Erich Alfred Windisch (January 4, 1918, in Schöneck, Germany – February 14, 2007, in Vail, Colorado) was a German Olympic ski jumper who developed in 1949 the jumping technique in which the jumper’s arms are slightly arched and pointing downward. Windisch's technique modified the previously popular Kongsberger technique and it was the standard form in elite jumping competition until the current standard V-style technique was developed by Jan Boklöv in 1985.

During World War II, Windisch was a captain in the German army’s mountain troops, serving in Russia. After the war, he taught the Mountain Troops of the 3rd US Army. He later was the director of a ski school at Schneefernerhaus on Zugspitze near Garmisch.
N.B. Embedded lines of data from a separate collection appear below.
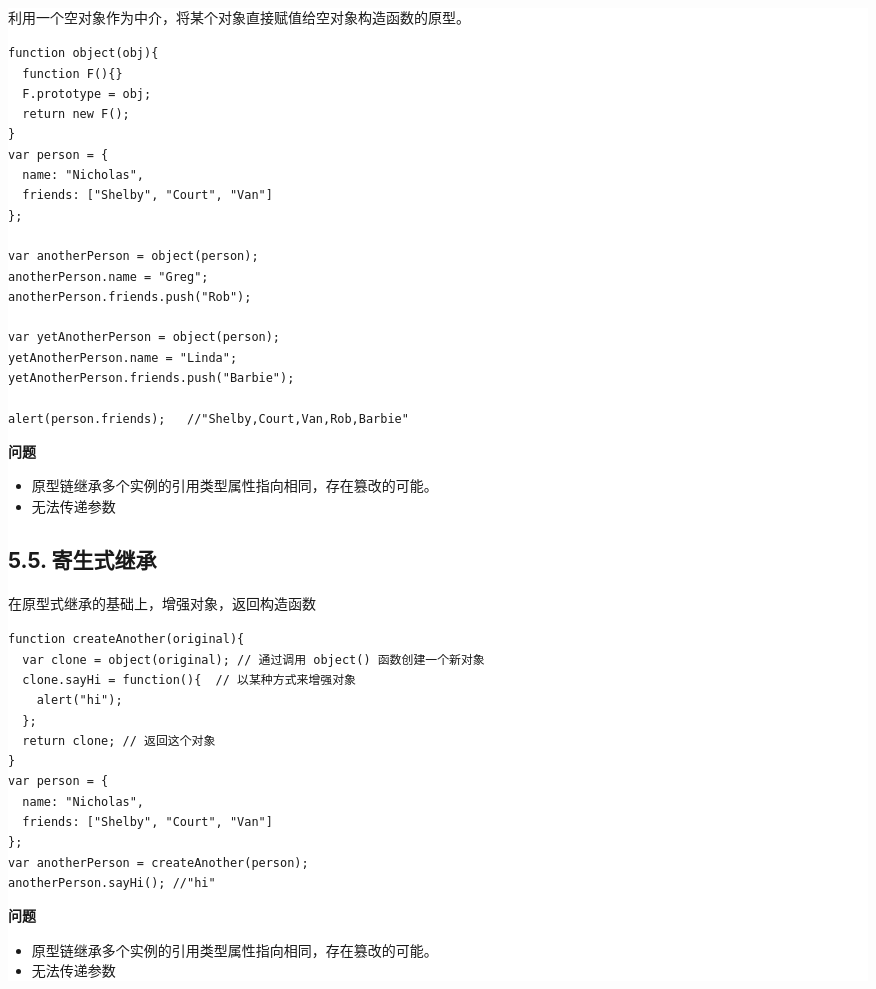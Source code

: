 利用一个空对象作为中介，将某个对象直接赋值给空对象构造函数的原型。

```JS
function object(obj){
  function F(){}
  F.prototype = obj;
  return new F();
}
var person = {
  name: "Nicholas",
  friends: ["Shelby", "Court", "Van"]
};

var anotherPerson = object(person);
anotherPerson.name = "Greg";
anotherPerson.friends.push("Rob");

var yetAnotherPerson = object(person);
yetAnotherPerson.name = "Linda";
yetAnotherPerson.friends.push("Barbie");

alert(person.friends);   //"Shelby,Court,Van,Rob,Barbie"

```

**问题**

- 原型链继承多个实例的引用类型属性指向相同，存在篡改的可能。
- 无法传递参数

## 5.5. 寄生式继承

在原型式继承的基础上，增强对象，返回构造函数

```JS
function createAnother(original){
  var clone = object(original); // 通过调用 object() 函数创建一个新对象
  clone.sayHi = function(){  // 以某种方式来增强对象
    alert("hi");
  };
  return clone; // 返回这个对象
}
var person = {
  name: "Nicholas",
  friends: ["Shelby", "Court", "Van"]
};
var anotherPerson = createAnother(person);
anotherPerson.sayHi(); //"hi"

```

**问题**

- 原型链继承多个实例的引用类型属性指向相同，存在篡改的可能。
- 无法传递参数
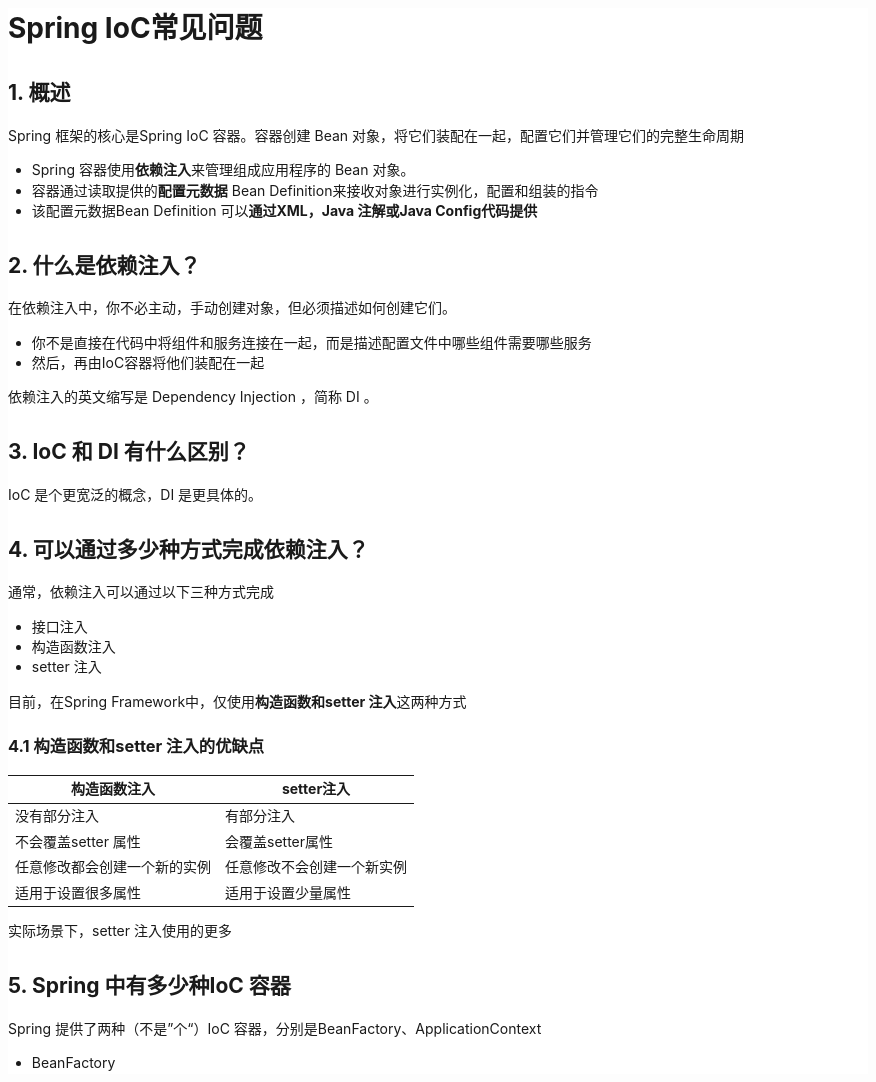 # Spring IoC常见问题

## 1. 概述

Spring 框架的核心是Spring IoC 容器。容器创建 Bean 对象，将它们装配在一起，配置它们并管理它们的完整生命周期

- Spring 容器使用**依赖注入**来管理组成应用程序的 Bean 对象。
- 容器通过读取提供的**配置元数据** Bean Definition来接收对象进行实例化，配置和组装的指令
- 该配置元数据Bean Definition 可以**通过XML，Java 注解或Java Config代码提供**

## 2. 什么是依赖注入？

在依赖注入中，你不必主动，手动创建对象，但必须描述如何创建它们。

- 你不是直接在代码中将组件和服务连接在一起，而是描述配置文件中哪些组件需要哪些服务
- 然后，再由IoC容器将他们装配在一起

依赖注入的英文缩写是 Dependency Injection ，简称 DI 。

## 3. IoC 和 DI 有什么区别？

IoC 是个更宽泛的概念，DI 是更具体的。

## 4. 可以通过多少种方式完成依赖注入？

通常，依赖注入可以通过以下三种方式完成

- 接口注入
- 构造函数注入
- setter 注入

目前，在Spring Framework中，仅使用**构造函数和setter 注入**这两种方式

### 4.1 构造函数和setter 注入的优缺点

| 构造函数注入                 | setter注入                 |
| ---------------------------- | -------------------------- |
| 没有部分注入                 | 有部分注入                 |
| 不会覆盖setter 属性          | 会覆盖setter属性           |
| 任意修改都会创建一个新的实例 | 任意修改不会创建一个新实例 |
| 适用于设置很多属性           | 适用于设置少量属性         |

实际场景下，setter 注入使用的更多

## 5. Spring 中有多少种IoC 容器

Spring 提供了两种（不是”个“）IoC 容器，分别是BeanFactory、ApplicationContext

- BeanFactory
In 1949, Windisch was pivotal in the evolution of ski jumping, changing the forward arm movement for balance, to a position of arms alongside the body. He had to do so because of a dislocated shoulder, which forced him to jump with his hands at his sides. He won the Bavarian championship in 1949 using the new style and the new position was adopted by other skiers who realized it improved aerodynamics. Scientific tests made in a wind tunnel in Switzerland proved the arms-down style was better than the then-current Kongsberger technique. The technique was the standard form used by elite jumpers until the introduction of the V-style in 1985 by Jan Boklöv of Sweden.

Windisch’s best jump was 337 feet, at Oberstdorf in 1950. He held the world record in water ski jumping, also in 1950.

Windisch was a member of the German Olympic team in both ski jumping and Nordic combined for the 1952 Games in Oslo, Norway, but he again dislocated his shoulder and was dropped out of the competition.

In 1957, he moved to Colorado and was a ski teacher there for more than 50 years—39 of them at Vail. In 1994, he was named Ski Instructor of the Year by Colorado Ski Country USA and inducted into the Colorado Ski Museum Hall of Fame. In 2005, Windisch was inducted into the Veteran’s Professional Ski Instructors Association.

Windisch also studied architecture and built three houses – one in Vail and two in Dillon, Colorado. Windisch did oil paintings and had an annual showing at the Vail Library. His paintings mostly were of mountains, in the United States and in Europe.